Local module library

module part1(...);
  // Local and2 — only visible inside part1
  module and2(input a, b, output z);
    assign z = a & b;
  endmodule
  module or2(input a, b, output z);
    assign z = a | b;
  endmodule
  and2 u1(...), u2(...);   // instantiates LOCAL and2 — not any global and2
endmodule

Nested module rules

• The outer module’s namespace is visible inside the nested module — any name declared in the outer scope is accessible unless shadowed locally.
• The nested module’s name is in the outer module’s namespace, not the global definitions namespace.
• Nested modules with no ports that are not explicitly instantiated are implicitly instantiated once with an instance name identical to the module name.
• Nested modules with ports that are not explicitly instantiated are simply ignored.
• This is also an alternative to configurations for managing module name conflicts — the same name can represent different modules in different scopes.

📄 Extern Modules

An extern module declaration announces a module’s port list (and optional parameters) without providing the module body. This supports separate compilation — the module definition can be in a different compilation unit, compiled separately.

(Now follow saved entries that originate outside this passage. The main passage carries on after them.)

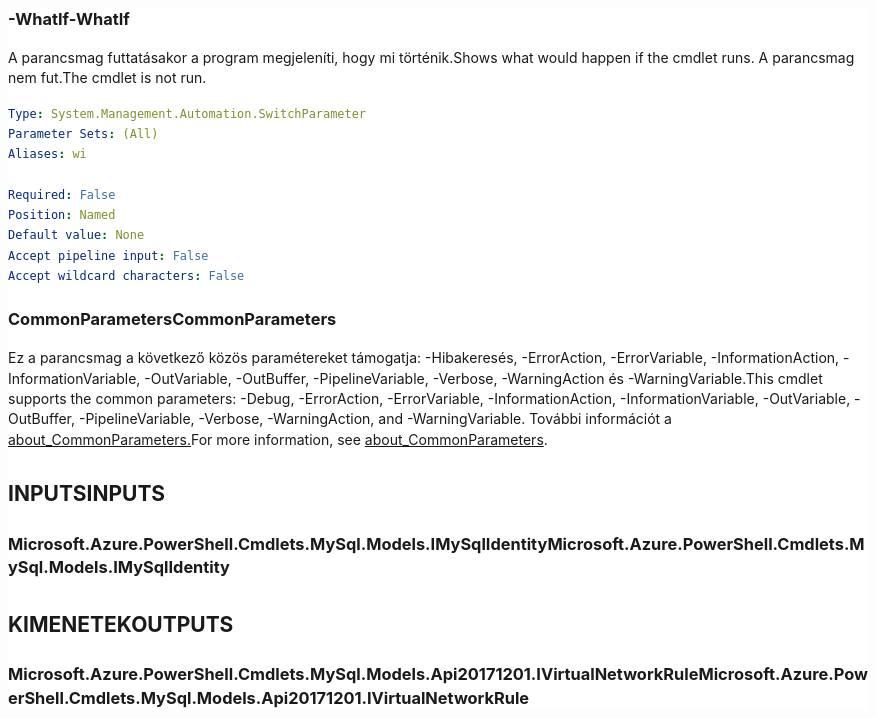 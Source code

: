 ### <span data-ttu-id="aed63-140">-WhatIf</span><span class="sxs-lookup"><span data-stu-id="aed63-140">-WhatIf</span></span>
<span data-ttu-id="aed63-141">A parancsmag futtatásakor a program megjeleníti, hogy mi történik.</span><span class="sxs-lookup"><span data-stu-id="aed63-141">Shows what would happen if the cmdlet runs.</span></span>
<span data-ttu-id="aed63-142">A parancsmag nem fut.</span><span class="sxs-lookup"><span data-stu-id="aed63-142">The cmdlet is not run.</span></span>

```yaml
Type: System.Management.Automation.SwitchParameter
Parameter Sets: (All)
Aliases: wi

Required: False
Position: Named
Default value: None
Accept pipeline input: False
Accept wildcard characters: False
```

### <span data-ttu-id="aed63-143">CommonParameters</span><span class="sxs-lookup"><span data-stu-id="aed63-143">CommonParameters</span></span>
<span data-ttu-id="aed63-144">Ez a parancsmag a következő közös paramétereket támogatja: -Hibakeresés, -ErrorAction, -ErrorVariable, -InformationAction, -InformationVariable, -OutVariable, -OutBuffer, -PipelineVariable, -Verbose, -WarningAction és -WarningVariable.</span><span class="sxs-lookup"><span data-stu-id="aed63-144">This cmdlet supports the common parameters: -Debug, -ErrorAction, -ErrorVariable, -InformationAction, -InformationVariable, -OutVariable, -OutBuffer, -PipelineVariable, -Verbose, -WarningAction, and -WarningVariable.</span></span> <span data-ttu-id="aed63-145">További információt a [about_CommonParameters.](http://go.microsoft.com/fwlink/?LinkID=113216)</span><span class="sxs-lookup"><span data-stu-id="aed63-145">For more information, see [about_CommonParameters](http://go.microsoft.com/fwlink/?LinkID=113216).</span></span>

## <span data-ttu-id="aed63-146">INPUTS</span><span class="sxs-lookup"><span data-stu-id="aed63-146">INPUTS</span></span>

### <span data-ttu-id="aed63-147">Microsoft.Azure.PowerShell.Cmdlets.MySql.Models.IMySqlIdentity</span><span class="sxs-lookup"><span data-stu-id="aed63-147">Microsoft.Azure.PowerShell.Cmdlets.MySql.Models.IMySqlIdentity</span></span>

## <span data-ttu-id="aed63-148">KIMENETEK</span><span class="sxs-lookup"><span data-stu-id="aed63-148">OUTPUTS</span></span>

### <span data-ttu-id="aed63-149">Microsoft.Azure.PowerShell.Cmdlets.MySql.Models.Api20171201.IVirtualNetworkRule</span><span class="sxs-lookup"><span data-stu-id="aed63-149">Microsoft.Azure.PowerShell.Cmdlets.MySql.Models.Api20171201.IVirtualNetworkRule</span></span>
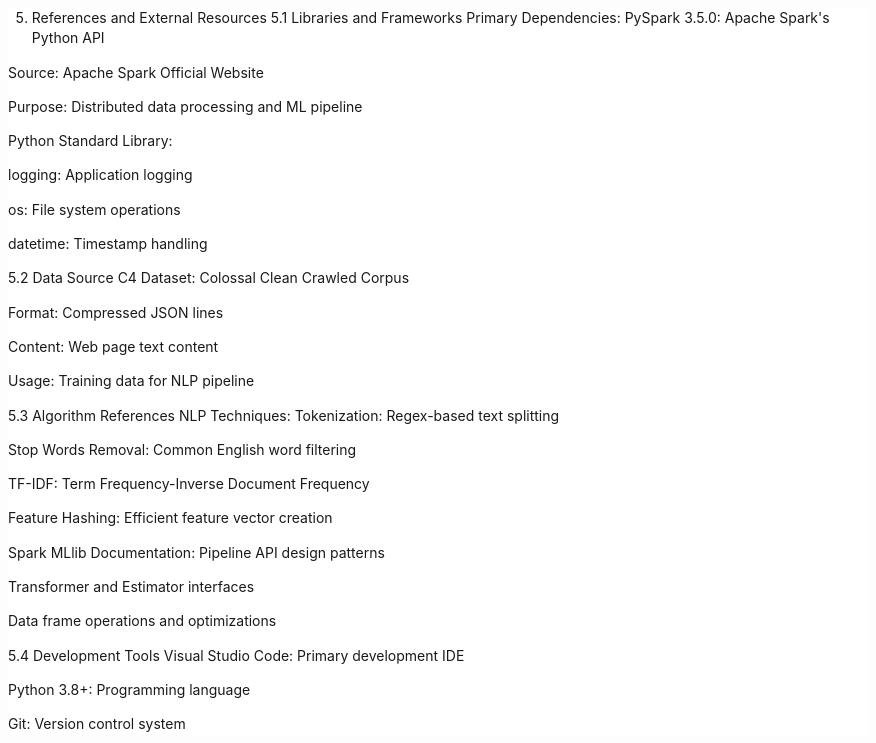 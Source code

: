 5. References and External Resources
5.1 Libraries and Frameworks
Primary Dependencies:
PySpark 3.5.0: Apache Spark's Python API

Source: Apache Spark Official Website

Purpose: Distributed data processing and ML pipeline

Python Standard Library:

logging: Application logging

os: File system operations

datetime: Timestamp handling

5.2 Data Source
C4 Dataset: Colossal Clean Crawled Corpus

Format: Compressed JSON lines

Content: Web page text content

Usage: Training data for NLP pipeline

5.3 Algorithm References
NLP Techniques:
Tokenization: Regex-based text splitting

Stop Words Removal: Common English word filtering

TF-IDF: Term Frequency-Inverse Document Frequency

Feature Hashing: Efficient feature vector creation

Spark MLlib Documentation:
Pipeline API design patterns

Transformer and Estimator interfaces

Data frame operations and optimizations

5.4 Development Tools
Visual Studio Code: Primary development IDE

Python 3.8+: Programming language

Git: Version control system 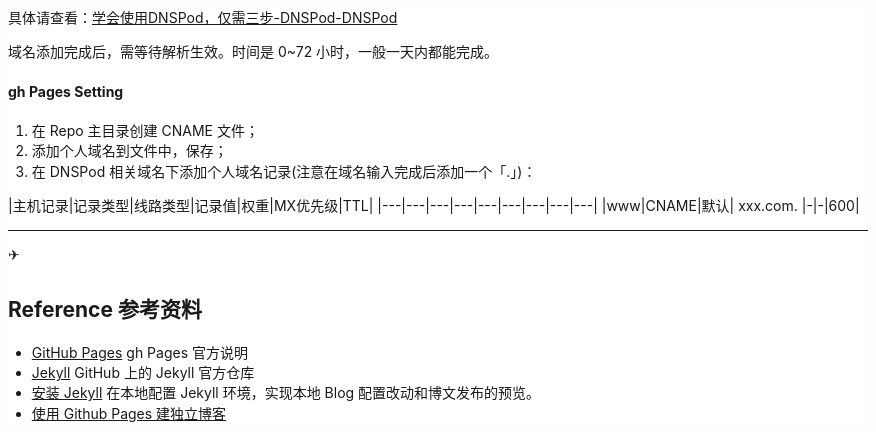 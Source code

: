 具体请查看：[学会使用DNSPod，仅需三步-DNSPod-DNSPod](https://support.dnspod.cn/Kb/showarticle/tsid/177/)

域名添加完成后，需等待解析生效。时间是 0~72 小时，一般一天内都能完成。

#### gh Pages Setting

1. 在 Repo 主目录创建 CNAME 文件；
2. 添加个人域名到文件中，保存；
3. 在 DNSPod 相关域名下添加个人域名记录(注意在域名输入完成后添加一个「.」)：

|主机记录|记录类型|线路类型|记录值|权重|MX优先级|TTL|
|---|---|---|---|---|---|---|---|---|
|www|CNAME|默认| xxx.com. |-|-|600|

***
✈

## Reference 参考资料

* [GitHub Pages](https://pages.github.com/) gh Pages 官方说明
* [Jekyll](https://github.com/jekyll/jekyll) GitHub 上的 Jekyll 官方仓库
* [安装 Jekyll](http://jekyllcn.com/docs/installation/) 在本地配置 Jekyll 环境，实现本地 Blog 配置改动和博文发布的预览。
* [使用 Github Pages 建独立博客](http://beiyuu.com/github-pages/)  
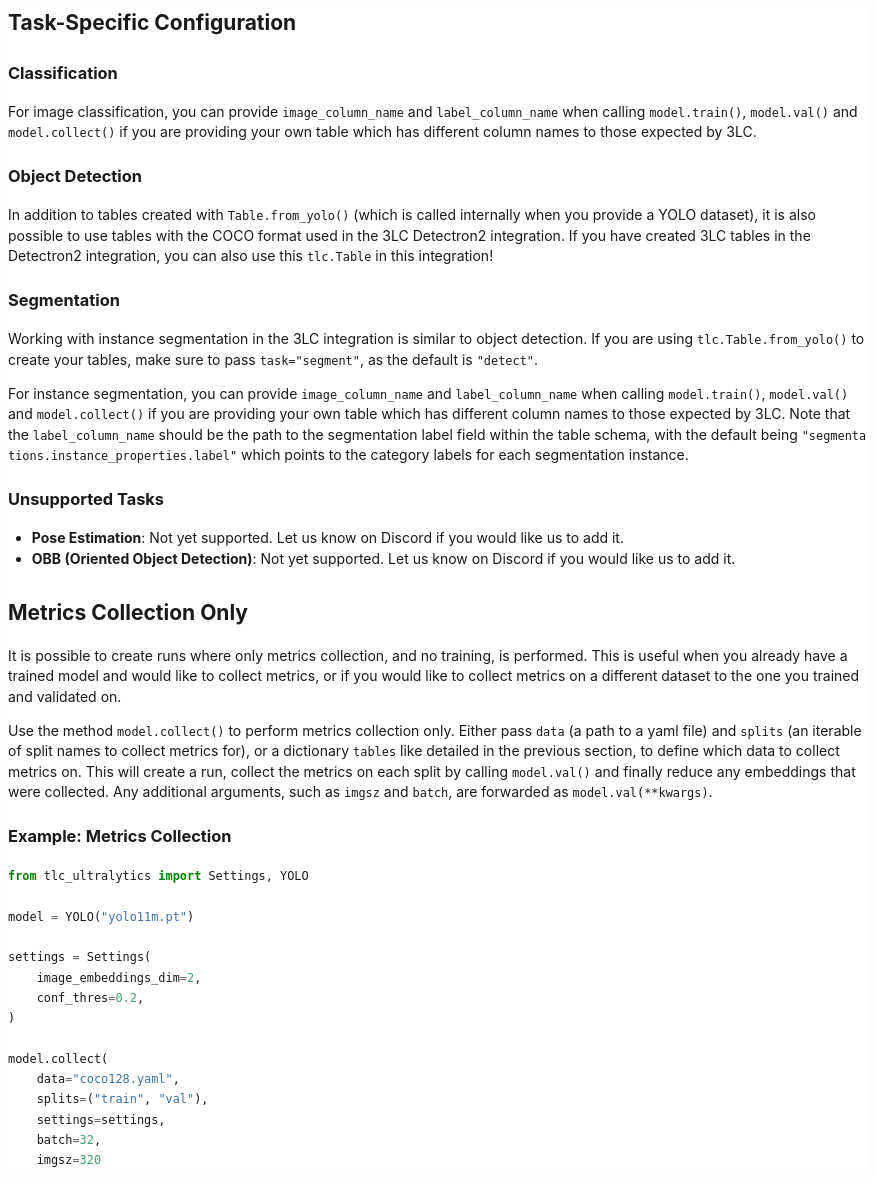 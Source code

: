 ## Task-Specific Configuration

### Classification

For image classification, you can provide `image_column_name` and `label_column_name` when calling `model.train()`, `model.val()` and `model.collect()` if you are providing your own table which has different column names to those expected by 3LC.

### Object Detection

In addition to tables created with `Table.from_yolo()` (which is called internally when you provide a YOLO dataset), it is also possible to use tables with the COCO format used in the 3LC Detectron2 integration. If you have created 3LC tables in the Detectron2 integration, you can also use this `tlc.Table` in this integration!

### Segmentation

Working with instance segmentation in the 3LC integration is similar to object detection. If you are using `tlc.Table.from_yolo()` to create your tables, make sure to pass `task="segment"`, as the default is `"detect"`.

For instance segmentation, you can provide `image_column_name` and `label_column_name` when calling `model.train()`, `model.val()` and `model.collect()` if you are providing your own table which has different column names to those expected by 3LC. Note that the `label_column_name` should be the path to the segmentation label field within the table schema, with the default being `"segmentations.instance_properties.label"` which points to the category labels for each segmentation instance.

### Unsupported Tasks

- **Pose Estimation**: Not yet supported. Let us know on Discord if you would like us to add it.
- **OBB (Oriented Object Detection)**: Not yet supported. Let us know on Discord if you would like us to add it.

## Metrics Collection Only

It is possible to create runs where only metrics collection, and no training, is performed. This is useful when you already have a trained model and would like to collect metrics, or if you would like to collect metrics on a different dataset to the one you trained and validated on.

Use the method `model.collect()` to perform metrics collection only. Either pass `data` (a path to a yaml file) and `splits` (an iterable of split names to collect metrics for), or a dictionary `tables` like detailed in the previous section, to define which data to collect metrics on. This will create a run, collect the metrics on each split by calling `model.val()` and finally reduce any embeddings that were collected. Any additional arguments, such as `imgsz` and `batch`, are forwarded as `model.val(**kwargs)`.

### Example: Metrics Collection

```python
from tlc_ultralytics import Settings, YOLO

model = YOLO("yolo11m.pt")

settings = Settings(
    image_embeddings_dim=2,
    conf_thres=0.2,
)

model.collect(
    data="coco128.yaml",
    splits=("train", "val"),
    settings=settings,
    batch=32,
    imgsz=320
```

// extern declarations: ports/params without the body
extern module m (a, b, c, d);
extern module a #(parameter size = 8, parameter type TP = logic[7:0])
                 (input [size:0] a, output TP b);

// With extern declarations, .* can be used as the port list
module top ();
  wire [8:0] a;
  logic [7:0] b;
  m m (.*);   // ports inferred from extern: (a,b,c,d)
  a a (.*);   // ports inferred from extern: (a,b)
endmodule

// The module definitions (can be in separate files):
module m (.*);   // .* gets ports from the extern declaration
  input a, b, c;
  output d;
  // ... body ...
endmodule

module a (.*);   // .* expands to (input[size:0] a, output TP b)
  // ... body ...
endmodule

Extern module rules

• An extern declaration can appear at any level of the instantiation hierarchy, but is visible only within the level where it is declared.
• The module definition must exactly match the extern declaration — port list, parameter list, types, and directions must agree.
• When an extern declaration exists, .* on both the module definition and its instantiation sites uses the ports from the extern declaration.
• Extern declarations enable type-checking at instantiation time even before the module body is compiled.

📋 Quick Reference

Three ways to use a package item

Compilation-unit and root names

• $unit::name — explicitly accesses the compilation-unit scope, bypassing local shadows.
• $root.path — absolute path from the top of the instantiation hierarchy, bypassing local path precedence.

Nested module rules summary

• Nested module name is in outer module’s namespace — not globally visible.
• Outer scope is visible inside the nested module.
• No-port, uninstantiated nested modules are implicitly instantiated once.
• Port-having, uninstantiated nested modules are ignored.

timeunit / timeprecision

• Bound to the module/interface/package — no file-order dependency.
• Must precede all other items in the current time scope.
• Nested module/interface inherits from enclosing scope if not specified.
• Global time precision = minimum of all timeprecision declarations and `timescale precisions in the design.